À cause d’un tel contexte politique, toute tentative de faire adopter une charte de la laïcité par un parti politique au pouvoir va échouer et être vu comme raciste et offensant.

Alors que beaucoup de gens avaient espéré que la Charte ait au moins permis la fin des subventions publiques aux écoles privées religieuses, la Charte reste muette sur ce point. Elle dispense également les députéEs eux-mêmes d’être contraints de cacher leurs symboles religieux. Le PQ protège ainsi les personnes au pouvoir, tout en opprimant et en marginalisant les travailleurs et les travailleuses.

J’ai des amis progressistes qui défendent qu’aucun signe religieux ne devrait se manifester dans les institutions publiques. Cette affirmation générale a peu de légitimité quand vous considérez la force des assises du catholicisme, et qu’en finir avec les derniers vestiges de l’Église catholique de Québec est impossible. Cela est particulièrement vrai compte tenu de la vente généralisée des églises de la province : parfois il est plus logique pour une ville d’acheter une église et de la transformer en une bibliothèque que de simplement la brûler. Le vitrail est probablement trop vieux et beau et il est donc restauré. Il représente probablement la barbe de Jésus abîmée ou Jésus à l’agonie sur la croix.

Tout comme les points politiques rapides que Wynne et Nenshi espéraient compter, cette Charte a davantage à voir avec les sondages qu’avec le prosélytisme. S’il s’agissait de la liberté de gens ennuyeux qui essaient de me convaincre que la Scientologie est la voie pour trouver le salut, le PQ aurait tout simplement interdit le prosélytisme dans l’espace public. Mais il n’y a sûrement personne qui ne se soit jamais converti à l’islam uniquement parce qu’en 6e année, ils ont appris les mathématiques d’une femme portant le hijab.

Ce débat n’a rien à voir avec la liberté religieuse. Le Parti québécois sait que cette rhétorique est assez populaire parmi les gens et que cela pourrait leur offrir une majorité aux prochaines élections provinciales. Et d’ailleurs, diaboliser un turban est beaucoup plus facile que d’équilibrer le désir de la province d’exploiter ses ressources naturelles et de satisfaire l’industrie étrangère avec l’indignation des gens suite aux événements de Lac- Mégantic par exemple.

La laïcité, quand elle est maniée comme un objet contondant, marginalise les personnes qui sont déjà marginalisées. Pour les observateurs religieux, le port de signes religieux n’est pas un choix et il sera soit systématiquement exclu du secteur public, ou devra être abandonné comme expression de la religion.

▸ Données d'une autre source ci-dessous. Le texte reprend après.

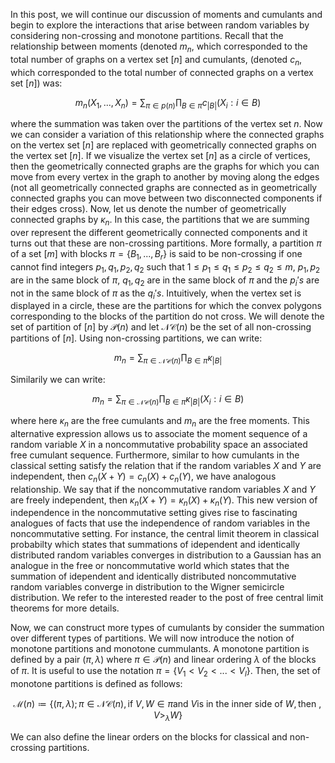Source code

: In this post, we will continue our discussion of moments and cumulants and begin to explore the interactions that arise between random variables by considering non-crossing and monotone partitions. Recall that the relationship between moments (denoted $m_n$, which corresponded to the total number of graphs on a vertex set $[n]$ and cumulants, (denoted $c_n$, which corresponded to the total number of connected graphs on a vertex set $[n]$) was: 

$$m_n(X_1,...,X_n) = \sum_{\pi \in p(n)} \prod_{B \in \pi} c_{|B|}(X_i : i \in B)$$

where the summation was taken over the partitions of the vertex set $n$. Now we can consider a variation of this relationship where the connected graphs on the vertex set $[n]$ are replaced with geometrically connected graphs on the vertex set $[n]$. If we visualize the vertex set $[n]$ as a circle of vertices, then the geometrically connected graphs are the graphs for which you can move from every vertex in the graph to another by moving along the edges (not all geometrically connected graphs are connected as in geometrically connected graphs you can move between two disconnected components if their edges cross). Now, let us denote the number of geometrically connected graphs by $\kappa_n$. In this case, the partitions that we are summing over represent the different geometrically connected components and it turns out that these are non-crossing partitions. More formally, a partition $\pi$ of a set $[m]$ with blocks $\pi = \{B_1,...,B_r\}$ is said to be non-crossing if one cannot find integers $p_1, q_1, p_2, q_2$ such that $1 \leq p_1 \leq q_1 \leq p_2 \leq q_2 \leq m$, $p_1, p_2$ are in the same block of $\pi$, $q_1, q_2$ are in the same block of $\pi$ and the $p_i's$ are not in the same block of $\pi$ as the $q_i's$. Intuitively, when the vertex set is displayed in a circle, these are the partitions for which the convex polygons corresponding to the blocks of the partition do not cross. We will denote the set of partition of $[n]$ by $\mathcal{P}(n)$ and let $\mathcal{NC}(n)$ be the set of all non-crossing partitions of $[n]$. Using non-crossing partitions, we can write:

$$m_n = \sum_{\pi \in \mathcal{NC}(n)} \prod_{B \in \pi}\kappa_{|B|}$$

Similarily we can write: 

$$m_n = \sum_{\pi \in \mathcal{NC}(n)} \prod_{B \in \pi}\kappa_{|B|}(X_i : i \in B)$$

where here $\kappa_{n}$ are the free cumulants and $m_n$ are the free moments. This alternative expression allows us to associate the moment sequence of a random variable $X$ in a noncommutative probability space an associated free cumulant sequence. Furthermore, similar to how cumulants in the classical setting satisfy the relation that if the random variables $X$ and $Y$ are independent, then $c_n(X + Y) = c_n(X) + c_n(Y)$, we have analogous relationship. We say that if the noncommutative random variables $X$ and $Y$ are freely independent, then $\kappa_n(X + Y) = \kappa_n(X) + \kappa_n(Y)$. This new version of independence in the noncommutative setting gives rise to fascinating analogues of facts that use the independence of random variables in the noncommutative setting. For instance, the central limit theorem in classical probabilty which states that summations of idependent and identically distributed random variables converges in distribution to a Gaussian has an analogue in the free or noncommutative world which states that the summation of idependent and identically distributed noncommutative random variables converge in distribution to the Wigner semicircle distribution. We refer to the interested reader to the post of free central limit theorems for more details. 



Now, we can construct more types of cumulants by consider the summation over different types of partitions. We will now introduce the notion of monotone partitions and monotone cummulants. A monotone partition is defined by a pair $(\pi, \lambda)$ where $\pi \in \mathcal{P}(n)$ and linear ordering $\lambda$ of the blocks of $\pi$. It is useful to use the notation $\pi = \{ V_1 < V_2 < ... < V_l\}$. Then, the set of monotone partitions is defined as follows:

$$\mathcal{M}(n) \coloneqq \{(\pi, \lambda); \pi \in \mathcal{NC}(n), \text{if } V, W \in \pi \text{and } V \text{is in the inner side of } W, \text{then }, V >_{\lambda} W \}$$

We can also define the linear orders on the blocks for classical and non-crossing partitions.























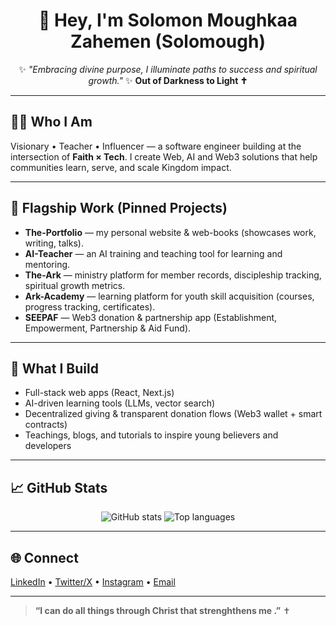 <!-- Profile README for Solomough / SolomonMoughkaa -->

<h1 align="center">👋 Hey, I'm Solomon Moughkaa Zahemen (Solomough)</h1>

<p align="center">
✨ <i>"Embracing divine purpose, I illuminate paths to success and spiritual growth."</i> ✨  
<b>Out of Darkness to Light ✝️</b>
</p>

---

## 🙋‍♂️ Who I Am
Visionary • Teacher • Influencer — a software engineer building at the intersection of **Faith × Tech**. I create Web, AI and Web3 solutions that help communities learn, serve, and scale Kingdom impact.

---

## 🚀 Flagship Work (Pinned Projects)
- **The-Portfolio** — my personal website & web-books (showcases work, writing, talks).  
- **AI-Teacher** — an AI training and teaching tool for learning and mentoring.  
- **The-Ark** — ministry platform for member records, discipleship tracking, spiritual growth metrics.  
- **Ark-Academy** — learning platform for youth skill acquisition (courses, progress tracking, certificates).  
- **SEEPAF** — Web3 donation & partnership app (Establishment, Empowerment, Partnership & Aid Fund).

---

## 🌱 What I Build
- Full-stack web apps (React, Next.js)  
- AI-driven learning tools (LLMs, vector search)  
- Decentralized giving & transparent donation flows (Web3 wallet + smart contracts)  
- Teachings, blogs, and tutorials to inspire young believers and developers

---

## 📈 GitHub Stats
<p align="center">
  <img src="https://github-readme-stats.vercel.app/api?username=Your-username&show_icons=true&theme=tokyonight" alt="GitHub stats" />
  <img src="https://github-readme-stats.vercel.app/api/top-langs/?username=Your-username&layout=compact&theme=tokyonight" alt="Top languages" />
</p>

---

## 🌐 Connect
[LinkedIn](#) • [Twitter/X](https://x.com/moughkaa46415?s=09) • [Instagram](https://www.instagram.com/solomough3?igsh=cGJ1d3JtYzh5M3Ay) • [Email](mailto:zahemenmoughkaa@gmail.com)

---

> **“I can do all things through Christ that strenghthens me .”** ✝️
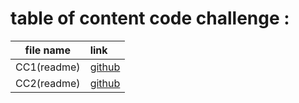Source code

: # table of content code challenge : 


|file name|link|
|:-------:|:---|
|CC1(readme)|[github](https://github.com/jdeitawimostafa/data-structures-and-algorithms/blob/main/javascript/code-challenges/array-reverse/README.md)|
|CC2(readme)|[github](https://github.com/jdeitawimostafa/data-structures-and-algorithms/blob/main/javascript/code-challenges/array-shift/README.md)|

La législation est enracinée dans la suprématie blanche, où la religion, les normes, les cultures et les pratiques dominantes des blancs sont vues comme correctes, mais la religion, les normes, les cultures et les pratiques de l’autre sont fortement racialisées donc offensantes. En fait , selon Bernard Drainville, le député qui a présenté la charte, elles sont tellement intrusives qu’elles doivent être arrêtées, en particulier pour protéger les enfants dans les écoles.

Mais l’analyse de cette réalité doit être réfléchie et prudente. Il ne suffit pas de simplement présenter le Québec comme raciste alors que les autres provinces ne luttent pas contre ses propres structures racistes. Les critiques canadiens, et en particulier les journalistes des médias traditionnels, doivent éviter de partir de l’histoire de leur propre province et du contexte actuel pour analyser le Québec.